Oct-HD: A Wearable Distributed Wireless HD-sEMG Synchronous Acquisition System for Long-Term Monitoring

High-density surface EMG (HD-sEMG) is gaining attention because of its noninvasive nature and high spatial resolution. However, wearable HD-sEMG measurements with over 128 channels face challenges in system integration and reliable network-free interdevice synchronization. This article presents a wireless distributed wearable HD-sEMG acquisition system named Oct-HD, which supports up to eight acquisition modules (512 channels) with microsecond-level synchronization without requiring a network. The full-channel impedance detection ensures reliable electrode-skin contact and signal acquisition. The system also includes a self-locking base station that stores, charges, and configures the modules.
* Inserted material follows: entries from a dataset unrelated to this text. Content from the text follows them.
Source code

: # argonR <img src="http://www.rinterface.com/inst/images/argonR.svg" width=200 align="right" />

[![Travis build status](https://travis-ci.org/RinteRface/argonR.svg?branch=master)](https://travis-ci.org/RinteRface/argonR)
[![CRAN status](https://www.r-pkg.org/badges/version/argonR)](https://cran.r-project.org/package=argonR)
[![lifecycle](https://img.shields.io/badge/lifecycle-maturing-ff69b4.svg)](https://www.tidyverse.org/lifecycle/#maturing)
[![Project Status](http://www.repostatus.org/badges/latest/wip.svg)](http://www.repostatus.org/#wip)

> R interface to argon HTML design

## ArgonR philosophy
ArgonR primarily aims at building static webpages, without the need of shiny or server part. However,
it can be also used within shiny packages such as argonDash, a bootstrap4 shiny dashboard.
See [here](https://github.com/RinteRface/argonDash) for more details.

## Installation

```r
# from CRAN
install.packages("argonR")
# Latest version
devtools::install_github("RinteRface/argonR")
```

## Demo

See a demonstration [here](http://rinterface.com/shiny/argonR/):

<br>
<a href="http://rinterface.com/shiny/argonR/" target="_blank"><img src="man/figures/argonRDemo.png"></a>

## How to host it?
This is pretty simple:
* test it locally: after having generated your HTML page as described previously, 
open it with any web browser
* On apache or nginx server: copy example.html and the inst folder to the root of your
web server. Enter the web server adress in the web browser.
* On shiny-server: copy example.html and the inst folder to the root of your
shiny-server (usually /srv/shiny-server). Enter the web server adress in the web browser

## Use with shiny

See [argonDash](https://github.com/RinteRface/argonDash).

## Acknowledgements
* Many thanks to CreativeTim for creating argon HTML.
Both simulated and real-world validation demonstrate that the system maintains a long-term intermodule offline error within 3 ms, even under vibrations and extreme temperatures, demonstrating reliability for network-free outdoor and open-space monitoring. To support high-level signal interpretation, we further developed an integrated analysis software suite alongside the hardware. This toolkit enables motor unit decomposition, feature extraction, root mean square (RMS) map and power spectral density (PSD) analysis. Comparative experiments with a commercial system (Sessantaquattro) involving ten hand postures and 17 subjects were conducted, as hand gesture recognition is one of the most common applications in the field of electromyography. Results showed a significant performance improvement ( ${p} \lt 10^{-5}$ ) of Oct-HD over the state-of-the-art system in signal quality and anti-interference capacity. Gesture classification results across four mainstream models demonstrated general accuracy improvements with Oct-HD over the commercial system in both dynamic and maintenance tasks. This highlights the effectiveness of Oct-HD in enhancing applications in prosthetic control and human-computer interaction. The Oct-HD system offers a notable advancement in wireless HD-sEMG acquisition, offering superior channel capacity, synchronization precision, signal quality, and anti-interference capacity compared to existing systems. The network-free microsecond-level synchronization and enhanced signal performance provide greater monitoring flexibility across various muscle groups, paving the way for broader applications in human-machine interaction.